Octobre 2015
Recension de Valérie Guillemot & Michel Vial †
L’amazone et la cuisinière. Anthropologie de la division sexuelle du travail - Alain Testart
Gallimard, Bibliothèque des Sciences Humaines, 2014, 192 p.
Lien vers l’ouvrage
Dans un ouvrage de moins de deux cents pages, Alain Testart apporte un point de vue d’anthropologue innovant à des questions vives relatives au travail et au genre. Alors que l’accès des femmes aux métiers traditionnellement réservés aux hommes et vice-versa constitue un enjeu politique affiché, l’auteur dresse un état des lieux de la division sexuelle du travail. Le premier constat porte sur l’équilibre de la charge de travail. Contrairement aux idées reçues, le travail des femmes n’est pas un fait moderne ; il est en revanche rendu visible par l’élargissement des horizons de ce travail. « D’étonnantes constantes » (p.9) à la fois géographiques et historiques sont repérées, à partir de la littérature existante. Par exemple, dans le champ de la fabrication, le travail des matières dures par les hommes et des matières tendres, molles ou flexibles par les femmes, se traduit dans la société française d’aujourd’hui par un taux de féminisation du secteur textile le plus important de l’industrie. Pour interpréter ces constantes, comme l’exclusion des femmes des navires ou de la chasse, l’auteur réfute les explications naturalistes et rationalistes. Ce n’est pas une cause physiologique liée à la force physique ou à la mobilité des femmes restreinte par la charge des enfants en bas âge qui entraînerait une spécialisation. Il montre notamment à partir du cas des Aborigènes australiens, que contrairement aux idées reçues, les femmes chassent mais n’utilisent pas les armes qui font couler le sang des animaux. C’est ce critère qui est discriminant. Il renvoie directe-ment aux croyances, aux interdits et aux tabous liés au sang des femmes. Chez les Inuit, les Pygmées ou les Aborigènes australiens comme dans les campagnes françaises lors de la fête du cochon, le critère de discrimination n’est pas le sang lui-même mais le sang jaillissant. Les femmes se tiennent à l’écart du geste qui fait jaillir le sang, mais peuvent prendre en charge les tâches les plus éloignées du moment de la mise à mort dans le travail de dépeçage, de transport ou de préparation des peaux. Parce que le symbolique l’emporte dans les représentations collectives, l’interdit s’étend au vin (le sang de la vigne) et au sel, aux fours gynécomorphes de la sidérurgie.

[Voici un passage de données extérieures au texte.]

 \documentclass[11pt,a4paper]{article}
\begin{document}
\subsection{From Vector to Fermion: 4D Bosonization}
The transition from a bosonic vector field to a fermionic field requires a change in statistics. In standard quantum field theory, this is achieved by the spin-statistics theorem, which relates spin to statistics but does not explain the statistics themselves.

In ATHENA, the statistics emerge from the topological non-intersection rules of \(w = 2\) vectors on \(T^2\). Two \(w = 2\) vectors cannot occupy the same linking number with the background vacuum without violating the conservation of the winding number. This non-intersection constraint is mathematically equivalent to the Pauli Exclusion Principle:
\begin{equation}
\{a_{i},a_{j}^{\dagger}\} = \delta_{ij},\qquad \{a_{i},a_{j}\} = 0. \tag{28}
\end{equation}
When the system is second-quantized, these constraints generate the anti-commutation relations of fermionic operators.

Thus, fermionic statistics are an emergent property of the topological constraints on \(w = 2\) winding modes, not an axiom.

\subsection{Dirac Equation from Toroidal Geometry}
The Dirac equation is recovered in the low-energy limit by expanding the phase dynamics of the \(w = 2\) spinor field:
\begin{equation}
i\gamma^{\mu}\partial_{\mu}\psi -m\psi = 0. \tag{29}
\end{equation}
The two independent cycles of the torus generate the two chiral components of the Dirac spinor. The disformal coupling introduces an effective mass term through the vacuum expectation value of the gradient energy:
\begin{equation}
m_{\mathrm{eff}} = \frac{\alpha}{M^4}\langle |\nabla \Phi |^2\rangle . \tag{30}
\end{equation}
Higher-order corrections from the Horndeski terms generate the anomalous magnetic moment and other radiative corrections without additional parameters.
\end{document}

« Quand une tâche technique évoque trop fortement le corps féminin dans ses dérèglements, les femmes en sont exclues […] on éloigne la femme non pas de ce qui serait trop différent d’elle, mais bien de ce qui est trop semblable » (p.64), donc aussi de l’agitation de la mer par tempête et des entrailles de la Terre (travailler dans les sous-marins de l’armée et dans les mines d’extraction leur reste interdit en France aujourd’hui). C’est selon ce même principe qu’une femme ne peut perturber l’intérieur des corps, par similitude avec la perturbation que connaît son propre corps. L’usage des outils tranchants et coupants est réservé aux hommes alors que les femmes utilisent des outils à percussion diffuse (lancée, non coupante) et posée (coupante, non lancée), comme la faucille. Les outils féminins travaillent la surface, seuls les outils masculins perturbent le cœur des corps travaillés. La division sexuelle du travail, pour l’auteur, s’exerce donc à partir de la nature des gestes techniques qu’il requiert, et non selon la force physique ou la mobilité requises.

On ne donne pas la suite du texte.